(Plain-text document sources)
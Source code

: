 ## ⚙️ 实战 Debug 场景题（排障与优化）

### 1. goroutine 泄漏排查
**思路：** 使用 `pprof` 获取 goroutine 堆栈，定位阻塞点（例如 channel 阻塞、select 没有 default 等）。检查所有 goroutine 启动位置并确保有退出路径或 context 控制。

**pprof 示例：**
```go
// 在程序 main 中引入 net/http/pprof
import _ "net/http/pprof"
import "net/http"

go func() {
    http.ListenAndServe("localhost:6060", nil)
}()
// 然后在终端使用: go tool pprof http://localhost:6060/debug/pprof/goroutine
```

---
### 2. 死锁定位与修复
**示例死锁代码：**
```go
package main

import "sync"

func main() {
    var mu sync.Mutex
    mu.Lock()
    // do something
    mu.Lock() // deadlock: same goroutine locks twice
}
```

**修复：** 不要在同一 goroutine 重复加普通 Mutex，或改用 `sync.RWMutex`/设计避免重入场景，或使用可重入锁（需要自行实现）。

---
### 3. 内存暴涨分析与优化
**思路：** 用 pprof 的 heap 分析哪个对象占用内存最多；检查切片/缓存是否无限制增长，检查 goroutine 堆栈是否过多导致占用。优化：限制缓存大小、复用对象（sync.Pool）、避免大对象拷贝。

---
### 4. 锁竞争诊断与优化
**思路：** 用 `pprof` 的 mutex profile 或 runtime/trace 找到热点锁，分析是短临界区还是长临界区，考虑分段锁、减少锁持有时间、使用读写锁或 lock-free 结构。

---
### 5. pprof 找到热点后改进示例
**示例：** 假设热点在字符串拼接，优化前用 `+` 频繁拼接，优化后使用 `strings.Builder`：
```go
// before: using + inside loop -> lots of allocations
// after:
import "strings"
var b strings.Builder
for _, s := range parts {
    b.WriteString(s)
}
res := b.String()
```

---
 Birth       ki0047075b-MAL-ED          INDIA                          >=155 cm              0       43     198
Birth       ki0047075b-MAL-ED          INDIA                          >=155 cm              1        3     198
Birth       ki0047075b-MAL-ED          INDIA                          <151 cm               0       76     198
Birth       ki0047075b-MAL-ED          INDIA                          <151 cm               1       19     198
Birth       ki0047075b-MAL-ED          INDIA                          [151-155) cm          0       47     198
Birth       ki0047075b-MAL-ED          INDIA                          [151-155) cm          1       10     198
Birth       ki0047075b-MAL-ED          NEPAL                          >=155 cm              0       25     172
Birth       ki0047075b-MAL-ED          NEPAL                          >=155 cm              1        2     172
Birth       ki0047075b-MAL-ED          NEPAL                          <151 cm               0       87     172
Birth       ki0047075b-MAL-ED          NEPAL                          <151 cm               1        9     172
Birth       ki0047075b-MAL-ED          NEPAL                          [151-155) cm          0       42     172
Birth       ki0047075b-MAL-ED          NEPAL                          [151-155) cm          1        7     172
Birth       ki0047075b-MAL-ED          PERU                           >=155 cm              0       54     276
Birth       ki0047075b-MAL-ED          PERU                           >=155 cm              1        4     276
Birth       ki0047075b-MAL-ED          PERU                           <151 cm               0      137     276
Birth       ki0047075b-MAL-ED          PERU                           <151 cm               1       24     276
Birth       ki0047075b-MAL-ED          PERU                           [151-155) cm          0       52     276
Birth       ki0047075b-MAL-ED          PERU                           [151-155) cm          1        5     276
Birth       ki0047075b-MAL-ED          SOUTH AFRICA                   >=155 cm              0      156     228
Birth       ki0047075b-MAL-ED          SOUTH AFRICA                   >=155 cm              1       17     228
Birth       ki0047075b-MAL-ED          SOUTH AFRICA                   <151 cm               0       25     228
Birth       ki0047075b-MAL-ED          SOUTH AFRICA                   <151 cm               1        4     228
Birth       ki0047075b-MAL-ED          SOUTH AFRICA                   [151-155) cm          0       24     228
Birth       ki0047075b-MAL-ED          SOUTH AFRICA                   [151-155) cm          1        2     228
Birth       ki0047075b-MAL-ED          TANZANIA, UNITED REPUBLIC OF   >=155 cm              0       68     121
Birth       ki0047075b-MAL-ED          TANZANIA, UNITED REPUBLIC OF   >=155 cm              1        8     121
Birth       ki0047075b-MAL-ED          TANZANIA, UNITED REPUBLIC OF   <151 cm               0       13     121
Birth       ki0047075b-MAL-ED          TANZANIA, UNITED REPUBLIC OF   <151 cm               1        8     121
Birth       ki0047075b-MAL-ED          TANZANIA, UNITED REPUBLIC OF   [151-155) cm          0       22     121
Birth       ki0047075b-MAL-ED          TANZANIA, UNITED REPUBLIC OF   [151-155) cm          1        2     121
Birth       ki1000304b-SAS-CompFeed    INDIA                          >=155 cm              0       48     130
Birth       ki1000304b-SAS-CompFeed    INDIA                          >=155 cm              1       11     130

#### Your instructions:
Scan the records for the word "goroutine", and copy each line where it is found.

#### Answer:
### 1. goroutine 泄漏排查
**思路：** 使用 `pprof` 获取 goroutine 堆栈，定位阻塞点（例如 channel 阻塞、select 没有 default 等）。检查所有 goroutine 启动位置并确保有退出路径或 context 控制。
// 然后在终端使用: go tool pprof http://localhost:6060/debug/pprof/goroutine
    mu.Lock() // deadlock: same goroutine locks twice
**修复：** 不要在同一 goroutine 重复加普通 Mutex，或改用 `sync.RWMutex`/设计避免重入场景，或使用可重入锁（需要自行实现）。
**思路：** 用 pprof 的 heap 分析哪个对象占用内存最多；检查切片/缓存是否无限制增长，检查 goroutine 堆栈是否过多导致占用。优化：限制缓存大小、复用对象（sync.Pool）、避免大对象拷贝。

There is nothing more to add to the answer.